La mejor de las novelas de Vayo según se consideró en sus tiempos y se puede apreciar ahora, es La conquista de Valencia, novela histórica original; a decir de su autor. Situándonos en su tiempo, leamos el juicio que mereció a Estébanez Calderón y que salió publicado en Cartas Españolas: Si para ser buena novela bastase el estar escrita en muy buen castellano, La conquista de Valencia merecería el mayor encomio. Dicción escogidísima, estilo rico, oriental, sonoro y siempre magnífico; conocimiento de los más íntimos secretos del habla, sabor a bueno, si no hubiese por aquí o por allá algún amago a la afectación; todo, todo se encuentra en estos dos volúmenes. Pero tales dotes tan principales, tan de esencia como son, no alcanzan por sí solas para remontar una novela. Se necesita, además de la nueva invención, el que los personajes se muevan y que se muevan con vida, con espontaneidad y por sí propios, y no por máquina o botarga; en fin, es preciso fraguarlos de sangre y hueso para que la ilusión produzca su efecto. Éste es, el mérito de Scott y la cualidad que con otras muchas inmortalizó al celeste Cervantes. Ni por esto debe desanimarse el señor Kotska, pues tal como se lee en su Cid pocas cosas se le pueden igualar en este tiempo, y no dejaremos de insistir en que siga escribiendo así, como encargamos a los aficionados que lean y, sobre todo, que compren esta novela…
Cuando Vayo publica esa obra en 1831, nuestra novela histórica se hallaba en pleno desarrollo. Si es diferenciable un estilo regional, el suyo puede encasillarse en el levantino, o sea valenciano-catalán, coincidente con el florecimiento literario de esta región. Esta obra debería ser, en los proyectos de su autor, la primera de una colección de su género que pusiera de relieve los grandes hechos y costumbres españolas de diversas épocas.

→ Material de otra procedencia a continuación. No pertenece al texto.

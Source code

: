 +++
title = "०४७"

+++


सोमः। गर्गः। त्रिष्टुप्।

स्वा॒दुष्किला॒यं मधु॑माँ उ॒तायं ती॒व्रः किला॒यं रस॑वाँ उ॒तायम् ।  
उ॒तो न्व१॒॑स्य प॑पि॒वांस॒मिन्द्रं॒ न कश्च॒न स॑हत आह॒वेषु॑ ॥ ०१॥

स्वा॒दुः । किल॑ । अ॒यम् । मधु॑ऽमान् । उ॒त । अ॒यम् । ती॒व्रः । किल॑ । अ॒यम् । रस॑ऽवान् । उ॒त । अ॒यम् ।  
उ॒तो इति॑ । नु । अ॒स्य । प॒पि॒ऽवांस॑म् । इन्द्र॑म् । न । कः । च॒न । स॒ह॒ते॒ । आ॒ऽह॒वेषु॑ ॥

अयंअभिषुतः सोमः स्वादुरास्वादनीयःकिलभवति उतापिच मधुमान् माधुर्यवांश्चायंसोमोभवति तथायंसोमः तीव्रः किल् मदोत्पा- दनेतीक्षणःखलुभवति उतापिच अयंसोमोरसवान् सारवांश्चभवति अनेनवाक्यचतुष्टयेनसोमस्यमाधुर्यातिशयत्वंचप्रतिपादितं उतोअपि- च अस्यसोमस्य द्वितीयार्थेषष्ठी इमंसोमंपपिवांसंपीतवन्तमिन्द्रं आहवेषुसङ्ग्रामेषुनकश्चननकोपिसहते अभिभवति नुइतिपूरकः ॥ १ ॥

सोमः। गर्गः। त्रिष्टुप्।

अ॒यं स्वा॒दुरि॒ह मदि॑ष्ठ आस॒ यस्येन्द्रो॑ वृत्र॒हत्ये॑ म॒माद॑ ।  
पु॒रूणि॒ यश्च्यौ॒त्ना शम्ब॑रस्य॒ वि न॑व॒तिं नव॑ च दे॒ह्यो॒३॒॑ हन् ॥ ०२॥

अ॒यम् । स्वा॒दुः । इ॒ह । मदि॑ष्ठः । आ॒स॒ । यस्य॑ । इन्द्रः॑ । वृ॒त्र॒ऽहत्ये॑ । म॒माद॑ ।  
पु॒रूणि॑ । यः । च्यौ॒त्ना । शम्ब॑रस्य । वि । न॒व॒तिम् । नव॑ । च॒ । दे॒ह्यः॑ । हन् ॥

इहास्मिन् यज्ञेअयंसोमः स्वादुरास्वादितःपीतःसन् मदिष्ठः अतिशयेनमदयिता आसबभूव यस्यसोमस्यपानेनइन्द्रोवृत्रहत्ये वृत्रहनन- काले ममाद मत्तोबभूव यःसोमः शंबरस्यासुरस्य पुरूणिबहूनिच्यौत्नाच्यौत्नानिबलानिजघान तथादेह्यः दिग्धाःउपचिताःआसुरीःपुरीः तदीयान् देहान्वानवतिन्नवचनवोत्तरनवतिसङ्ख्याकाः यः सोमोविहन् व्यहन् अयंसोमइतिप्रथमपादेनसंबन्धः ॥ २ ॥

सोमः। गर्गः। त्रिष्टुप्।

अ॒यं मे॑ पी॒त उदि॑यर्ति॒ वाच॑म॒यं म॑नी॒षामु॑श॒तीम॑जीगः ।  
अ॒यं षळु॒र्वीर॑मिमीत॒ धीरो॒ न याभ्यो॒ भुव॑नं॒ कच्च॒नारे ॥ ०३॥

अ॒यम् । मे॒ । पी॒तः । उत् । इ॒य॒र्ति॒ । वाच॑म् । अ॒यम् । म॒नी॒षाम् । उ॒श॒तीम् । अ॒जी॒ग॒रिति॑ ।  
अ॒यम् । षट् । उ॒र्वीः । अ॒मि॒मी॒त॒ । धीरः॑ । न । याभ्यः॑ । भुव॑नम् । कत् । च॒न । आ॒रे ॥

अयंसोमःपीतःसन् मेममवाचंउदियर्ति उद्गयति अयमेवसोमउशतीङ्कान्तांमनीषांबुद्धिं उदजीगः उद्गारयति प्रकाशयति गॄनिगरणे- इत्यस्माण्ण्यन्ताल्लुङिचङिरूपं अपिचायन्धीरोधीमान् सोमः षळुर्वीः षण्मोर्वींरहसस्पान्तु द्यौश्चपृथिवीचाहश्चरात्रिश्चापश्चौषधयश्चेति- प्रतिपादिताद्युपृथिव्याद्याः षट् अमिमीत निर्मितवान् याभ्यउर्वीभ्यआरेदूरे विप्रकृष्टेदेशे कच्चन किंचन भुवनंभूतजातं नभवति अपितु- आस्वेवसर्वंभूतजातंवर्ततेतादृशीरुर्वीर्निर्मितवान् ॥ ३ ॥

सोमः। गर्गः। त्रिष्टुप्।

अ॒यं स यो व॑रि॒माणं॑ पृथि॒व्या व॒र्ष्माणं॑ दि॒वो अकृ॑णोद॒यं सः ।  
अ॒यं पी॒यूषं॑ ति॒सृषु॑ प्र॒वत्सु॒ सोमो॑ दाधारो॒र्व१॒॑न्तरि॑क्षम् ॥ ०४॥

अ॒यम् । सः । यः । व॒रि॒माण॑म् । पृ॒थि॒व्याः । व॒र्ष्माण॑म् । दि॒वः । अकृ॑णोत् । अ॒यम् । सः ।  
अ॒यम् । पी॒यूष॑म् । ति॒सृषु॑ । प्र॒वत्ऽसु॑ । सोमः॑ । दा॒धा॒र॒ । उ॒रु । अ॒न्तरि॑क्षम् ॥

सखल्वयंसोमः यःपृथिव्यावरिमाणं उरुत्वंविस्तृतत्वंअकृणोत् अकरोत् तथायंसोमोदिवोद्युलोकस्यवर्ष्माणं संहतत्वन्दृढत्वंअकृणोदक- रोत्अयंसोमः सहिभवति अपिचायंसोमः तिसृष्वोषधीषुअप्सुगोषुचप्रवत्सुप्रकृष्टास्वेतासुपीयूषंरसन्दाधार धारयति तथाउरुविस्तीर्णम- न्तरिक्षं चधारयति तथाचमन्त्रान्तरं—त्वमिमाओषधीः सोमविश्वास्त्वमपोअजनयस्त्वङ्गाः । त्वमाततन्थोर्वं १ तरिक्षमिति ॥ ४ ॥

A través de la trama de impetuosidad y rudeza bélica de La conquista de Valencia, se percibe cierta sensibilidad y suave melancolía a lo Chateaubriand. El héroe de la novela, el Cid, aparece enormemente idealizado, es el héroe nacional por excelencia, sin que ningún otro se le pueda parangonar: tal es su figura de gigantesca en valentía, honor e hidalguía. No obstante, Vayo se atiene bastante, en cuanto a hazañas se refiere, a la realidad, ya de por sí alejada de las gestas auténticas del héroe por la leyenda que se fue vertiendo a los romanceros. La magnitud de las empresas guerreras del Cid hacía imposible aunar aquéllas en una sola obra, y Vayo tuvo el acierto de elegir la más importante hazaña: la conquista del reino de Valencia, con lo cual tuvo campo para recrearse en la pintura local, que adorna con escenas llenas de color. Hace sencillas pero buenas descripciones de la Naturaleza. Se aprecia cierta desproporción en la narración de los lances guerreros, que recuerdan aquellas exageraciones de las historias caballerescas medievales. Apunta el calor humano en las todavía retóricas conversaciones virtuosas y hallamos un escudero a lo Sancho Panza, la eterna encarnación de lo picaresco, lo real, lo bajo, lo a flor de tierra, el contrapunto de lo heroico y lo sublime. Gusta mucho Vayo, y se complace en ello, de los ambientes moriscos, que aprovecha siempre que puede. El recuerdo de lo medieval, reflejo de aquellas edades heroicas, que Walter Scott trasplantara a las mentes con su concepto íntegro y conservador, positivamente tradicional, se aprecia en Vayo en su reiterada rememoranza de canciones y romances intercalados a lo largo de la novela. Respondiendo a la característica literaria regional, acumula, a veces, incidentes escalofriantes, buscando con ello causar emoción.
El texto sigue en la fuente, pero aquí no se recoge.